Thats a common problem with the Hauser refills. They seem not last too long. I use them in the pens as the first refill, but always give a Schmidt refill for free with it. There was a group buy some time back and one could get them real cheap. I have contacted the person who run that buy, but he can not do this anymore, he said he needed to buy 2000 refills at a time.
However, there are other options. Some use the Pilot refills, I add also the Uniball refill to my list. The latter is supposedly the only one that is check-safe (whatever this means). I have tested both of these refills (approx 42 for a two-pack at Staples or else), but I must say they both tend to smear sometimes (I believe it depends on the paper, though). If you want to get them, take a sample refill to the store, they have a nice selection of refills.

The Schmidt, however, is still my favourite and it comes in two versions, the plastic (like the ones that come with Gents Jr) or the metal version that comes with the higher end kits of CSUSA. Both can be had at ant store/website etc that deals with pens and their refills.

I have bought here as well:
http://www.theinkflow.com/schmidt_cat.htm

BTW, giving away a free refill with sale of a $100 pen goes a long way - most of my customers are very appreciative of this .


----------



## ed4copies (Jul 25, 2007)

If I ever sell a $100 rollerball, I'll keep that in mind Rudy!!!!!

(Some guys are good, I ain't one of em!)[][][][]


----------



## Rifleman1776 (Jul 25, 2007)

First, look to see if the point has a protective covering.
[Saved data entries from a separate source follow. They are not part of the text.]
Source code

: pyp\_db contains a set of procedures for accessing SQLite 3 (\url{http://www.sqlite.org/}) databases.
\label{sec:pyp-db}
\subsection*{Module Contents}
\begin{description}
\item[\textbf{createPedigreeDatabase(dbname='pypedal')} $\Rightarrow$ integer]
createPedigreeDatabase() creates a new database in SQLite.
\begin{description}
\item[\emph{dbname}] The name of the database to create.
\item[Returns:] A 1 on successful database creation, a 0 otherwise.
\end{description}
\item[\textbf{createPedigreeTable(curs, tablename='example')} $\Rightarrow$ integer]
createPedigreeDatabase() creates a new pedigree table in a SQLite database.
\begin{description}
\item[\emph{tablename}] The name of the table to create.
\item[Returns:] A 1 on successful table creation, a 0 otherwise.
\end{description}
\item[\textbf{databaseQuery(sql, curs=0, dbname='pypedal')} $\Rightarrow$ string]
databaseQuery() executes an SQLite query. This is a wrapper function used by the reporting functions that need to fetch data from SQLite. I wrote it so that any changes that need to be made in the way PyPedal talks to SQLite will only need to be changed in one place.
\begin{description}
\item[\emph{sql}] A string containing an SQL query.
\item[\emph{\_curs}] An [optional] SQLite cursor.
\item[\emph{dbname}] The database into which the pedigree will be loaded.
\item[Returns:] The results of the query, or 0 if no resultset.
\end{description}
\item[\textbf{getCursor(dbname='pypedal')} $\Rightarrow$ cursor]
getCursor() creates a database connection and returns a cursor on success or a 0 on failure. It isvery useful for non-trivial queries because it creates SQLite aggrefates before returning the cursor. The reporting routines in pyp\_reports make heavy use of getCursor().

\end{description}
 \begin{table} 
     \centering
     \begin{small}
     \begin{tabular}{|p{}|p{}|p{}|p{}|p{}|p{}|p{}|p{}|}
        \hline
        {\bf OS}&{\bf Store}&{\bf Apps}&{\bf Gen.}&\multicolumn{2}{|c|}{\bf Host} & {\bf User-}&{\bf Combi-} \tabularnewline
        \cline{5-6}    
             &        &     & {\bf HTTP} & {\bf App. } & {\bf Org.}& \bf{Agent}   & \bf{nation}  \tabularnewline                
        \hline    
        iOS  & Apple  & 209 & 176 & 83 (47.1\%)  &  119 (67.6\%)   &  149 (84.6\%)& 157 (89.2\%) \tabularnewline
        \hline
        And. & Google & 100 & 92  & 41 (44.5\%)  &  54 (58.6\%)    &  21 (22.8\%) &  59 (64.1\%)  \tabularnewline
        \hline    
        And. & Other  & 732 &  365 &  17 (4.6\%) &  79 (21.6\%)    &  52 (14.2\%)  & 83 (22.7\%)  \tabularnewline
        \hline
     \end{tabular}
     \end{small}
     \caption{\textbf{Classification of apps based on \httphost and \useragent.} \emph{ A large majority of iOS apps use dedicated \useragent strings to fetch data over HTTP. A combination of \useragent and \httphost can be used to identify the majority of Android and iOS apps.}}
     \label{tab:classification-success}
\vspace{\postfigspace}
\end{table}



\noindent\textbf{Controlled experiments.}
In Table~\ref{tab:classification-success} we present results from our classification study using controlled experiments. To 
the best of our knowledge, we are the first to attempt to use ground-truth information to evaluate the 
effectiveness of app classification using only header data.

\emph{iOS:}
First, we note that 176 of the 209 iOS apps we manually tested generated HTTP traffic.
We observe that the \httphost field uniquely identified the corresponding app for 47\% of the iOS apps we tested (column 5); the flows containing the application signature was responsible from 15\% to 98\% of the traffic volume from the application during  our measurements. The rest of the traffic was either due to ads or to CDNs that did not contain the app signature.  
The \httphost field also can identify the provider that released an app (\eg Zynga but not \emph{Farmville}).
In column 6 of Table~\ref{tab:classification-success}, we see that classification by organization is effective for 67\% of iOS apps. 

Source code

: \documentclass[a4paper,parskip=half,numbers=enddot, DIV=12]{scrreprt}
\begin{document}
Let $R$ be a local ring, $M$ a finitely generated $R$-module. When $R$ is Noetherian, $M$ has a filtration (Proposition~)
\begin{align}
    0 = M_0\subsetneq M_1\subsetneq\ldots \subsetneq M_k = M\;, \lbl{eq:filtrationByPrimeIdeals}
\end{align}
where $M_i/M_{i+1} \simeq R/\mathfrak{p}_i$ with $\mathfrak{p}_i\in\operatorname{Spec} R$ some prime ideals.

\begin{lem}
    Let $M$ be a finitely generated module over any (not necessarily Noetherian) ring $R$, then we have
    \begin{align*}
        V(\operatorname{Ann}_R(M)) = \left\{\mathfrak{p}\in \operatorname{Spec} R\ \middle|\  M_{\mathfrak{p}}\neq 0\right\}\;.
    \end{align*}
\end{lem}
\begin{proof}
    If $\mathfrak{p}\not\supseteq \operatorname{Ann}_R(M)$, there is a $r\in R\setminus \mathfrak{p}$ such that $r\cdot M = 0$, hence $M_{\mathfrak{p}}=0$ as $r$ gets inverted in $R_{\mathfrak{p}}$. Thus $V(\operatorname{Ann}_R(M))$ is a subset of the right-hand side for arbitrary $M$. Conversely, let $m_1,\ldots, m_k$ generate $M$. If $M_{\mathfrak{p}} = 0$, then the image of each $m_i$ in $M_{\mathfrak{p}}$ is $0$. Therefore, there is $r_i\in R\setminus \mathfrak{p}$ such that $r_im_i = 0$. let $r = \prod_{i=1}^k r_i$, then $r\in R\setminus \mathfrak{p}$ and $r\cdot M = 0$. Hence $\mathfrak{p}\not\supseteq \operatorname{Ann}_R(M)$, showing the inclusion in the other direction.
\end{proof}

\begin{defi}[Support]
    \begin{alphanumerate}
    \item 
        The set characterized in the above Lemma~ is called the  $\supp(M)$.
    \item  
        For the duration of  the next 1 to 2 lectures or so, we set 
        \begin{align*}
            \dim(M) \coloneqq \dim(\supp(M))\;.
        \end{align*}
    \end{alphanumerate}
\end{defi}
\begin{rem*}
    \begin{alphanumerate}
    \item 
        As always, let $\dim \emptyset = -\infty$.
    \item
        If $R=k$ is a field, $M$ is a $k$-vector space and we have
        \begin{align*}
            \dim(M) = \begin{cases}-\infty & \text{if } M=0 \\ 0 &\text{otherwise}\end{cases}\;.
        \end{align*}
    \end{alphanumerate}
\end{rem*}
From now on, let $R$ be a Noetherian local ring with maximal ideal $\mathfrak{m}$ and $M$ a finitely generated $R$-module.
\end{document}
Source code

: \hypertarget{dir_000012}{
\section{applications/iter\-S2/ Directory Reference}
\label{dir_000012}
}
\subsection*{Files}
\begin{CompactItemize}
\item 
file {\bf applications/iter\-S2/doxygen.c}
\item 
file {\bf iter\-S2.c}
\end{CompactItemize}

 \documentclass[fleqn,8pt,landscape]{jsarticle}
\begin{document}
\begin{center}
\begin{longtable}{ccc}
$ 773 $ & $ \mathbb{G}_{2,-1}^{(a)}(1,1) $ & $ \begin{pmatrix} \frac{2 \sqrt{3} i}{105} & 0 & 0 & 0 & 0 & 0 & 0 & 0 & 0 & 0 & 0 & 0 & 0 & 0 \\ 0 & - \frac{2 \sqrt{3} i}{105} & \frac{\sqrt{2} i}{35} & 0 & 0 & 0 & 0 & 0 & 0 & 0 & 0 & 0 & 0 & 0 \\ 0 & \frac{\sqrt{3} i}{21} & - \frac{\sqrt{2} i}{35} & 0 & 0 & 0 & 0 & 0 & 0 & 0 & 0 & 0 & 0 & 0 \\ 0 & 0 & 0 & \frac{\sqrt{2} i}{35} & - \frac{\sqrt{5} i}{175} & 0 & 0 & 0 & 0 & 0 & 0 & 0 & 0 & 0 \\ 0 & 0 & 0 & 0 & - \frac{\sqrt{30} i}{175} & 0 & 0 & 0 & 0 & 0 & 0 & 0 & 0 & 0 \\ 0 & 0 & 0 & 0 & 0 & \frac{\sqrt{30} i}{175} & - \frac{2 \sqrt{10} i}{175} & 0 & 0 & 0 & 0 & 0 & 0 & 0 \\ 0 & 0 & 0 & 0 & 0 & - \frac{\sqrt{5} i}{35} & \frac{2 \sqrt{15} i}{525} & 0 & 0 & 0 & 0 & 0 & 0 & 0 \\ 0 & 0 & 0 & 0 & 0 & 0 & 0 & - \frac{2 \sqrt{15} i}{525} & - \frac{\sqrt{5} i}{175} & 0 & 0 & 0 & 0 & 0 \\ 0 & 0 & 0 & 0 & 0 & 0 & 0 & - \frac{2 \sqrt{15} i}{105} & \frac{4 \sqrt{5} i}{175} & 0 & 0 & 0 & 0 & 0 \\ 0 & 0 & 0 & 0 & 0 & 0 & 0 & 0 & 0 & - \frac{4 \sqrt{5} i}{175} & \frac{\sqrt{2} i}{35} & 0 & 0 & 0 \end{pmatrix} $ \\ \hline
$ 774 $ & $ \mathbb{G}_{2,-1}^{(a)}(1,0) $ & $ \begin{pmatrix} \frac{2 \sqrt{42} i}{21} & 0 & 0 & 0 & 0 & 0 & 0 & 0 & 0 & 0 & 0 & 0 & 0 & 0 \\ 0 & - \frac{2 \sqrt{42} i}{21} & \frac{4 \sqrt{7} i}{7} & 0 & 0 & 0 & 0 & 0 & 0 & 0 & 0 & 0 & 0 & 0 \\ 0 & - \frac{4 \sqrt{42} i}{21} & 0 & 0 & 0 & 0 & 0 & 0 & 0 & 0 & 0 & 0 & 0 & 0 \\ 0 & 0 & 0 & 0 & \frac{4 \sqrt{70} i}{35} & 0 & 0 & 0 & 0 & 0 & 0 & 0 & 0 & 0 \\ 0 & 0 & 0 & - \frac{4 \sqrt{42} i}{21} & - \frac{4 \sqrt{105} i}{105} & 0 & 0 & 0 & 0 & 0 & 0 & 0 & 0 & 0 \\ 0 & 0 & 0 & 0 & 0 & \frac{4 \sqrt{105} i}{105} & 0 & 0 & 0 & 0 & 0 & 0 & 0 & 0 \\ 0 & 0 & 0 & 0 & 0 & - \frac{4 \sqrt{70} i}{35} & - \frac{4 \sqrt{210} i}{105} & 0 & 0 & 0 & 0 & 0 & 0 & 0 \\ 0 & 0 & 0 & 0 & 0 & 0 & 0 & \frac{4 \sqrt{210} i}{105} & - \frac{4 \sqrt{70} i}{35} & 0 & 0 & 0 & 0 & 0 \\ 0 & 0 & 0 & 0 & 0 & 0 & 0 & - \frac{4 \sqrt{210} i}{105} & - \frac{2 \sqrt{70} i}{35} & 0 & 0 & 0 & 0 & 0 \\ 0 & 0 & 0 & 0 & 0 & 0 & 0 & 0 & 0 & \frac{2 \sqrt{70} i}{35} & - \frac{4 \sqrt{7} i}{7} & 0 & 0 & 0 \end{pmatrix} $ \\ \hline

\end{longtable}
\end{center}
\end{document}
If it does, remove with your fingernail. As for brands, I believe the Schmidt is far and away the superior refill.


----------



## Rojo22 (Jul 25, 2007)

Thanks for the experience and information, I knew everyone would be able to offer me some insight. 

I have not seen a protective wax or other material on these cartridges, but I will look again. 

I will try and see what I can do for the metal refills if they fit the same as the plastic ones, and see what that costs per pen.  I prefer the Hauser refills myself, and would like to offer them if possible.


----------



## wdcav1952 (Jul 25, 2007)

Two quotes from Ed4Copies:

I should probably learn to complain

Just who do you think you are kidding/!?!?!?!?!?

(Some guys are good, I ain't one of em!)

Ahh, truth from the Mouth of Wisconsin!! 

[}][][][}][][]


----------